Problem requirements:
An exact copy of every record is needed, with the pictures left out.

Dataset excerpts

.....

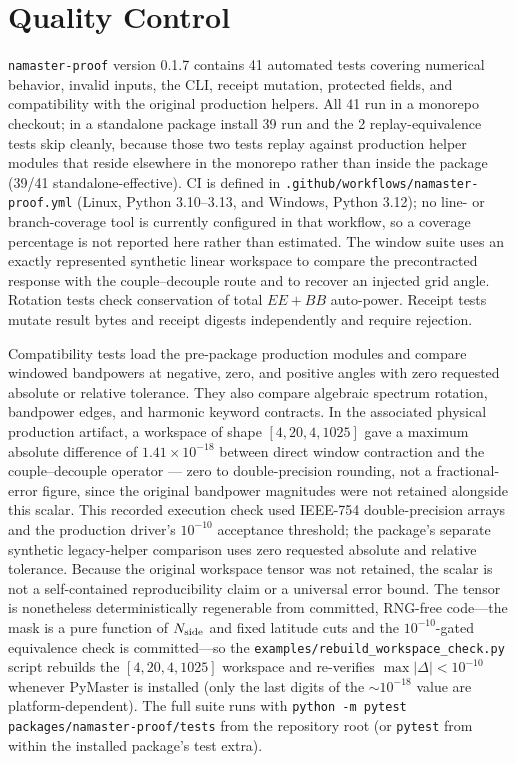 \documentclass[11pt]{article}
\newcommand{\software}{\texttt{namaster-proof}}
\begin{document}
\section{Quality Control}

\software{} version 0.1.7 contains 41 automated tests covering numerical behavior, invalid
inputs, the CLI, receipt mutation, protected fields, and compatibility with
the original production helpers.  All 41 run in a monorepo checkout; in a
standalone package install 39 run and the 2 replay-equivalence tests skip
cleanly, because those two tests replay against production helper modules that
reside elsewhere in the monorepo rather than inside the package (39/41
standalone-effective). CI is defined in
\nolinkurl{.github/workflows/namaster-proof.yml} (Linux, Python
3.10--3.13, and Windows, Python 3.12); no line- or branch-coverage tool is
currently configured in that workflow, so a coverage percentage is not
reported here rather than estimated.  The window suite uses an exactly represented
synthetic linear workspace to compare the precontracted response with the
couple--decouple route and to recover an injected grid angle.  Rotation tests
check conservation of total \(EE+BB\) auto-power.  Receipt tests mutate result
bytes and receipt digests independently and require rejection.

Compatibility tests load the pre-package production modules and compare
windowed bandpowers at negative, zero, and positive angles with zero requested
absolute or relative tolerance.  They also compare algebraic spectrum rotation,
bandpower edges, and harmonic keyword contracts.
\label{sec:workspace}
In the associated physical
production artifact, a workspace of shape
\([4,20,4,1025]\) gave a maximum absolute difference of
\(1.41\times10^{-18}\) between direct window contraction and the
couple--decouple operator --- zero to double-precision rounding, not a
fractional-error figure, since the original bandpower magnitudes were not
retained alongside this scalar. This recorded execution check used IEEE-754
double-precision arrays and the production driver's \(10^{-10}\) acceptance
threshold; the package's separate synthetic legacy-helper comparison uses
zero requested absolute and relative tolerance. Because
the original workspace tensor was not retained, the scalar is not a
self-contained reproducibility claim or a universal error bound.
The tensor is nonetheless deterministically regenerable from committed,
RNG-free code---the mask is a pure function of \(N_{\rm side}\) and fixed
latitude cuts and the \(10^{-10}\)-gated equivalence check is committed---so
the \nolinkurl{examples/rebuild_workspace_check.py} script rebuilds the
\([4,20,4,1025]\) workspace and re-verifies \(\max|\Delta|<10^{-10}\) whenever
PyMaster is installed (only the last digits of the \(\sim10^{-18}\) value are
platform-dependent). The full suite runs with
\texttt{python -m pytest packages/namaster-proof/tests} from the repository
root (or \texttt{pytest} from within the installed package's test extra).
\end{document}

.....

Problem solution:
 \documentclass[11pt]{article}
\newcommand{\software}{\texttt{namaster-proof}}
\begin{document}
\section{Quality Control}

\software{} version 0.1.7 contains 41 automated tests covering numerical behavior, invalid
inputs, the CLI, receipt mutation, protected fields, and compatibility with
the original production helpers.  All 41 run in a monorepo checkout; in a
standalone package install 39 run and the 2 replay-equivalence tests skip
cleanly, because those two tests replay against production helper modules that
reside elsewhere in the monorepo rather than inside the package (39/41
standalone-effective). CI is defined in
\nolinkurl{.github/workflows/namaster-proof.yml} (Linux, Python
3.10--3.13, and Windows, Python 3.12); no line- or branch-coverage tool is
currently configured in that workflow, so a coverage percentage is not
reported here rather than estimated.  The window suite uses an exactly represented
synthetic linear workspace to compare the precontracted response with the
couple--decouple route and to recover an injected grid angle.  Rotation tests
check conservation of total \(EE+BB\) auto-power.  Receipt tests mutate result
bytes and receipt digests independently and require rejection.

Compatibility tests load the pre-package production modules and compare
windowed bandpowers at negative, zero, and positive angles with zero requested
absolute or relative tolerance.  They also compare algebraic spectrum rotation,
bandpower edges, and harmonic keyword contracts.
\label{sec:workspace}
In the associated physical
production artifact, a workspace of shape
\([4,20,4,1025]\) gave a maximum absolute difference of
\(1.41\times10^{-18}\) between direct window contraction and the
couple--decouple operator --- zero to double-precision rounding, not a
fractional-error figure, since the original bandpower magnitudes were not
retained alongside this scalar. This recorded execution check used IEEE-754
double-precision arrays and the production driver's \(10^{-10}\) acceptance
threshold; the package's separate synthetic legacy-helper comparison uses
zero requested absolute and relative tolerance. Because
the original workspace tensor was not retained, the scalar is not a
self-contained reproducibility claim or a universal error bound.
The tensor is nonetheless deterministically regenerable from committed,
RNG-free code---the mask is a pure function of \(N_{\rm side}\) and fixed
latitude cuts and the \(10^{-10}\)-gated equivalence check is committed---so
the \nolinkurl{examples/rebuild_workspace_check.py} script rebuilds the
\([4,20,4,1025]\) workspace and re-verifies \(\max|\Delta|<10^{-10}\) whenever
PyMaster is installed (only the last digits of the \(\sim10^{-18}\) value are
platform-dependent). The full suite runs with
\texttt{python -m pytest packages/namaster-proof/tests} from the repository
root (or \texttt{pytest} from within the installed package's test extra).
\end{document}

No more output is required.